Menopang Pemimpin dalam Doa - Mazmur 72:1-7

Saudaraku yang terkasih, seperti halnya dengan pemazmur. Kita menyadari bahwa seorang pemimpin idealnya dipenuhi hikmat dan hukum Allah untuk berlaku adil dan benar. Dengan kata lain, seorang permimpin diperingatkan untuk memiliki kesadaran bahwa kebijakan dan sistem yang dberlakukan dalam masa pemerintahannya haruslah bersumber dari Allah bukan dari diri sendiri. Namun peringatan tersebut tidak hanya berhenti pada para pemimpin saja, terhadap kita yang dipimpin juga Mazmur 71:1-7 menghibur dan mengajak kita yang apabila berkeinginan agar kebijakan-kebijakan pemerintah kita dapat berlaku adil dan benar. Maka setiap dari kita juga harus mau menopangnya, yakni selain mengambil bagian untuk menghormati dan mengikuti aturan yang berlaku. Kita yang dipimpin juga harusnya dapat mengambil waktu untuk menopangnya dalam doa. Dengan keyakinan dan harapan bahwa hanya hikmat dan keadilan Allah sajalah yang dapat membantu para pemimpin kita.

Namun menopang pemimpin dalam doa menjadi sulit bagi kita yang sudah terlanjur kalah dalam sikap menyalahkan dan rasa ketidakpuasan kepada kebijakan-kebijakan para pemimpin. Alhasil, realitanya bukan menopang malah menjadi pemberontak dan pengkritik yang kehilangan akal sehat.
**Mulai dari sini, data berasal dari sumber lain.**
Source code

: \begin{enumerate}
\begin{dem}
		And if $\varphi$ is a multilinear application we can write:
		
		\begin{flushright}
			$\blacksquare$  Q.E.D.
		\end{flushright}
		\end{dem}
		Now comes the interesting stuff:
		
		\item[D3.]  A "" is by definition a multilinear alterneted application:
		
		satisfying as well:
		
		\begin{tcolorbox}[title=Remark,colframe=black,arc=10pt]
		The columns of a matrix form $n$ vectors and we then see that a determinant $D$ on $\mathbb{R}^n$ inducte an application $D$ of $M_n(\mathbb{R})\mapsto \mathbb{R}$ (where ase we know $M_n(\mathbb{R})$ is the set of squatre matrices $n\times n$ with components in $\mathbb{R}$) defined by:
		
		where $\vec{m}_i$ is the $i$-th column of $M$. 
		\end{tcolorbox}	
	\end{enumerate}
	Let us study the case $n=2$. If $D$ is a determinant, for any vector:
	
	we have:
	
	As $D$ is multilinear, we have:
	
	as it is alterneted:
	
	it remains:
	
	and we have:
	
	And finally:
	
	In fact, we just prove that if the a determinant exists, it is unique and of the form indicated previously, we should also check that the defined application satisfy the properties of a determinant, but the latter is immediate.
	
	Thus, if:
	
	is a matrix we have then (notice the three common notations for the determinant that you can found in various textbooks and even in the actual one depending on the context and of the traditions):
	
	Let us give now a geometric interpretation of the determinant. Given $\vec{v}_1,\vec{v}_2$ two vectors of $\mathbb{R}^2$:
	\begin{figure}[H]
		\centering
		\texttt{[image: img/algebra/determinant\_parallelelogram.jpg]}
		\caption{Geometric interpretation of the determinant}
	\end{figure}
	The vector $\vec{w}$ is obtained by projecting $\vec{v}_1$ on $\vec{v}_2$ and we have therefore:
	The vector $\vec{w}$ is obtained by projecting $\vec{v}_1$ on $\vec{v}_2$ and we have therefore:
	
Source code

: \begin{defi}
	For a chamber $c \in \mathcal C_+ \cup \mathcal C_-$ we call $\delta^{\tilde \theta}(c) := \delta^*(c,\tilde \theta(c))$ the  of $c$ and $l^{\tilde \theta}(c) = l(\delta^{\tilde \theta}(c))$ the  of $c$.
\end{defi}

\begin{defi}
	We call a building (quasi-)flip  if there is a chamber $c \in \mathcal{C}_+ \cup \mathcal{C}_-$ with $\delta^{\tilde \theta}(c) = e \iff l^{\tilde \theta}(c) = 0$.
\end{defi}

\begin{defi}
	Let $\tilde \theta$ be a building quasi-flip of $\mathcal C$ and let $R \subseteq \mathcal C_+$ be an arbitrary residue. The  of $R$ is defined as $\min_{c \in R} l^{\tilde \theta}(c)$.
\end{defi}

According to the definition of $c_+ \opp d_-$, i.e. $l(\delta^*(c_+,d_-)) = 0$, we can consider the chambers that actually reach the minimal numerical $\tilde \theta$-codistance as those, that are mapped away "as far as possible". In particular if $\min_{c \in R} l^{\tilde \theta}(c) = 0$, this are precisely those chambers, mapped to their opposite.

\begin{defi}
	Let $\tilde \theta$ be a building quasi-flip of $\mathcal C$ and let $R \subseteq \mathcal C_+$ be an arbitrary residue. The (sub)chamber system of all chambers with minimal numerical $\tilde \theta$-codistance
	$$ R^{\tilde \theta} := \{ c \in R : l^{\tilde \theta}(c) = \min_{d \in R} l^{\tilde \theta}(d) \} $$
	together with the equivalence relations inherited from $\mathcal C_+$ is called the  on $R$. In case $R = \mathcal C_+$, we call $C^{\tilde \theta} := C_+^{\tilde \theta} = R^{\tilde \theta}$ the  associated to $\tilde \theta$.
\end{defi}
Sejujurnya kitapun menyadari, bahwa tanpa hikmat Allah menentukan dan melihat sebuah kebenaran ataupun keadilan itu bukanlah hal mudah. Bahkan untuk seorang hakim dalam sebuah pengadilan membutuhkan banyak pertimbangan untuk memutuskan hukum yang benar ataupun adil bagi terdakwa dan korban. Tapi, hal tersebut sering kali kita abaikan hanya sikap kita yang terlalu reaktif pada masalah dan anggapan diri bahwa memang tugas kitalah untuk memperlihatkan kepada pemimpin / orang lain bahwa pendapat, pernyataaan, dan sudut pandang mereka salah. Dan dengan berbuat begitu, orang yang kita koreksi itu akan menghargai atau, paling tidak akan belajar sesuatu dari kita. Padahal itulah yang akhirnya membuat kita sulit untuk menopang orang lain ataupun pemimpin kita dalam doa.

Bagaimana kalau memang, hidup ini tidak pernah adil? Kita atau siapapun yang memimpin tidak akan pernah menciptakan sebuah keadilan?

Salah satu kesalahan yang sering kita lakukan adalah merasa kasihan pada diri sendiri, atau pada orang lain, berpikir bahwa hidup ini seharusnya adil, atau suatu hari nanti hidup ini pasti adil. Sampai akhirnya bayangan-bayangan itu cenderung menghabiskan waktu kita untuk berkubang atau mengeluh tentang apa yang salah dengan kondisi ini. Itulah, kenapa timbul para pemberontak atau pengkritik yang kehilangan akal sehat. Sebab menyalahkan keadaan dan orang lain membutuhkan energi besar. Dan pola pikir tersebut justru dapat menghambat diri untuk berkembang, menciptakan stress dan penyakit.

Menyalahkan keadaan dan orang lain membuat kita tidak punya kekuatan atas hidup kita sendiri, karena kebahagian kita selalu digantungkan pada keadaan ataupun tindakan dan tingkah laku orang yang tidak bisa kita kontrol.

Fakta bahwa hidup ini tidak adil bukanlah berarti kita sebaiknya tidak mengerahkan kemampuan kita untuk memperbaiki kehidupan kita dan dunia ini pada umumnya. Justru fakta tersebutlah maka kitapun meminta hikmat dan pertolongan Tuhan untuk berkontribusi baik bagi diri sendiri dan lingkungan kita.

Sebab, bila kita benar-benar menyadari bahwa hidup ini tidak adil, kita seharusnya merasa peduli pada orang lain dan diri kita sendiri. Dan rasa peduli adalah emosi tulus yang mengirimkan kebaikan dengan penuh kasih untuk setiap orang yang disentuhnya, termasuk para pemimpin kita. Persis seperti bahan refleksi kita hari ini, kita diajak untuk berlaku ha serupa yakni menopang pemimpin dalam doa yang dibungkus oleh rasa kepedulian.